Operações de atendimento evoluem para ambientes de IA, dados, marketing digital e experiência do cliente
Em um momento em que carreiras ligadas à
tecnologia estão entre as mais desejadas pelos jovens, o setor de Telesserviços
vem se consolidando como uma porta de entrada para o universo das big techs. Ao
operar serviços para grandes plataformas digitais e empresas globais de
tecnologia, o segmento tem oferecido a milhares de jovens, muitas vezes em sua
primeira experiência profissional, a oportunidade de desenvolver habilidades
ligadas à economia digital e de conhecer, na prática, processos, ferramentas e
estratégias que fazem parte do dia a dia dessas companhias.
É o caso de Lincoln Fernandes Bora. Quando
ingressou no setor, aos 18 anos, ele não imaginava que construiria uma
trajetória profissional voltada à experiência do usuário, inovação e
transformação digital. Hoje, aos 28, é especialista em consultoria digital na
Concentrix, depois de passar por áreas como atendimento, qualidade e UX em
projetos para empresas dos setores de telecomunicações, varejo e serviços
digitais. “Quando comecei, muita coisa era manual. Hoje, temos IA, ferramentas
inteligentes e tecnologias que ajudam a personalizar toda a jornada do
cliente”, afirma.
A trajetória de Carolina Ramalho Cardoso
também ajuda a ilustrar o momento de transformação que o setor de contact
center vive. Formada em Publicidade e Propaganda, Carolina faz parte de uma
geração hiperconectada, acostumada a consumir tendências e conteúdo visual em
plataformas como Instagram e TikTok. Aos 29 anos, entrou na Atento em 2019 como
analista de atendimento em uma operação de uma grande plataforma financeira
digital e, poucos meses depois, já havia sido promovida. Hoje lidera equipes em
uma operação ligada a uma das maiores empresas de tecnologia do mundo.
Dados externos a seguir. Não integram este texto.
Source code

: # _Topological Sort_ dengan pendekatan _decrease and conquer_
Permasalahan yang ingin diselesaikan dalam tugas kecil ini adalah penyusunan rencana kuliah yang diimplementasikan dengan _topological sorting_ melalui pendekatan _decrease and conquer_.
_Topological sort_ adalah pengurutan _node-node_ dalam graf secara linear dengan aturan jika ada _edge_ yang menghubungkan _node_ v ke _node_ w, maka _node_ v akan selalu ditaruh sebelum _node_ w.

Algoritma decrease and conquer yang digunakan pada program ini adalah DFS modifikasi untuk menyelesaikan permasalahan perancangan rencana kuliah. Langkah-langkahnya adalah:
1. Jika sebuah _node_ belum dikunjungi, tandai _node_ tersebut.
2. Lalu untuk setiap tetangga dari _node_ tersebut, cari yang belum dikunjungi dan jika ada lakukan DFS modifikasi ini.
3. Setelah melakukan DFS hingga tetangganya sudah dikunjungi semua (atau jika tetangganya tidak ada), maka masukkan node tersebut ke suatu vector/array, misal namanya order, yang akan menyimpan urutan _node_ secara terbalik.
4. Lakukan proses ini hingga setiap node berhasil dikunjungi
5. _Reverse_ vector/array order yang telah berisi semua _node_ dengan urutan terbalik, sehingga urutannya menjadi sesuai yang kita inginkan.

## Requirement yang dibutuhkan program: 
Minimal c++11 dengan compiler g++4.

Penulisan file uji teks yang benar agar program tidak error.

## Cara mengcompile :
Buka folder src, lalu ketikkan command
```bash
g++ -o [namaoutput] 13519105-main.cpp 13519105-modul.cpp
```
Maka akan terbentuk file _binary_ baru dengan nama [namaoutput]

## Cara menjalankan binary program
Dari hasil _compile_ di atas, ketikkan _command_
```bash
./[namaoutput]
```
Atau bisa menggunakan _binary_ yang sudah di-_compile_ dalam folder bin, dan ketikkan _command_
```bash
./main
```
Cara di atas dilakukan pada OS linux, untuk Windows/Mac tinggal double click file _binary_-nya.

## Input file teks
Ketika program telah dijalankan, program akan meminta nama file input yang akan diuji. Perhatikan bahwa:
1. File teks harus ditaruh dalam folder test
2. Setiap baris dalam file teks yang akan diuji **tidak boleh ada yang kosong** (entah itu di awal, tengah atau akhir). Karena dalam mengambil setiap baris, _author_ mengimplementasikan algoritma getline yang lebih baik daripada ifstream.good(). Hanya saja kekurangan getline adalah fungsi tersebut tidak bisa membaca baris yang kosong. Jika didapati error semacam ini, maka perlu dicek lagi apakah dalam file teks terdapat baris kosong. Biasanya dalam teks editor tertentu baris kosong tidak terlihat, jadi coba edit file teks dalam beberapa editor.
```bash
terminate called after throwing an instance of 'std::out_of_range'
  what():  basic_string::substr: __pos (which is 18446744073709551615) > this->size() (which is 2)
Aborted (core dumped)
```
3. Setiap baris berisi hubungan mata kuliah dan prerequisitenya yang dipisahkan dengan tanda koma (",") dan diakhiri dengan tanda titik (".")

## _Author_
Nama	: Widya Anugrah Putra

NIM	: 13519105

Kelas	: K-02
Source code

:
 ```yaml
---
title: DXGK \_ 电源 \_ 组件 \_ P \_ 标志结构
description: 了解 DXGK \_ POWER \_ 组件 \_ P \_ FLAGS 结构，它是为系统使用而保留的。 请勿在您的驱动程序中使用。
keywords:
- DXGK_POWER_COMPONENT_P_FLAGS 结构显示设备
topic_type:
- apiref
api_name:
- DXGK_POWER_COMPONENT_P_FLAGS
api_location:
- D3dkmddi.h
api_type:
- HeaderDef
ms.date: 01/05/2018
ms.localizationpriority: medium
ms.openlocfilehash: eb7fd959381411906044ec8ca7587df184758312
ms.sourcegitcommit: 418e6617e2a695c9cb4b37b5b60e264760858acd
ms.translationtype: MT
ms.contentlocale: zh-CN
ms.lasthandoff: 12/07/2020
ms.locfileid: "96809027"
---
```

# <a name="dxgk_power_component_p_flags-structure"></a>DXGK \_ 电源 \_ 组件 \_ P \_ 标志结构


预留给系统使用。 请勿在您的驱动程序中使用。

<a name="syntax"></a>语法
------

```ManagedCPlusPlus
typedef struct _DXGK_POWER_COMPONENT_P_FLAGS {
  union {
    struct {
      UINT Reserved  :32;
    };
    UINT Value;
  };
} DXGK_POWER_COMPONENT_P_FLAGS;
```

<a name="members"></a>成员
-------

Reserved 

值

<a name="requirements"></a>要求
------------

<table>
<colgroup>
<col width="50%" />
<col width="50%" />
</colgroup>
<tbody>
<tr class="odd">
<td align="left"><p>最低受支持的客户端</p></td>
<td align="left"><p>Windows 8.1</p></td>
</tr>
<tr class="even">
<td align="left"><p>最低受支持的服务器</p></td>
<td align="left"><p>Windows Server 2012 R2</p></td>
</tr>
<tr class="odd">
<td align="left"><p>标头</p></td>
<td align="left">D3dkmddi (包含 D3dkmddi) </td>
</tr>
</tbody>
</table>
Segundo a Associação Brasileira de
Telesserviços (ABT), mais de 60% dos profissionais do setor têm entre 18 e 29
anos. Para a entidade, o perfil das operações mudou nos últimos anos,
acompanhando o avanço das plataformas digitais, da IA e das novas demandas de
experiência do cliente.
“O setor de Telesserviços passou por uma
transformação muito significativa nos últimos anos. Hoje, falamos de operações
que utilizam inteligência artificial, automação, plataformas digitais e análise
de dados no dia a dia. As empresas atuam em segmentos como telecomunicações,
varejo, serviços financeiros, tecnologia e comércio eletrônico, o que amplia as
oportunidades de desenvolvimento e aproxima os jovens das marcas mais
relevantes da economia digital”, destaca Gustavo Faria, diretor-executivo da
ABT.
“As pessoas ainda imaginam um setor
distante da tecnologia, mas nossa rotina hoje envolve plataformas digitais e
análise de performance o tempo todo”, conta Carolina. Segundo ela, a IA já faz
parte da rotina das equipes, apoiando análises, desenvolvimento de campanhas e
treinamentos personalizados. A mudança também passa pela forma como os jovens
trabalham e consomem informação. “Os jovens hoje são muito visuais. Eles
pesquisam tudo nas plataformas de vídeo, acompanham tendências em tempo real e
isso muda até a forma como as marcas se comunicam”, diz.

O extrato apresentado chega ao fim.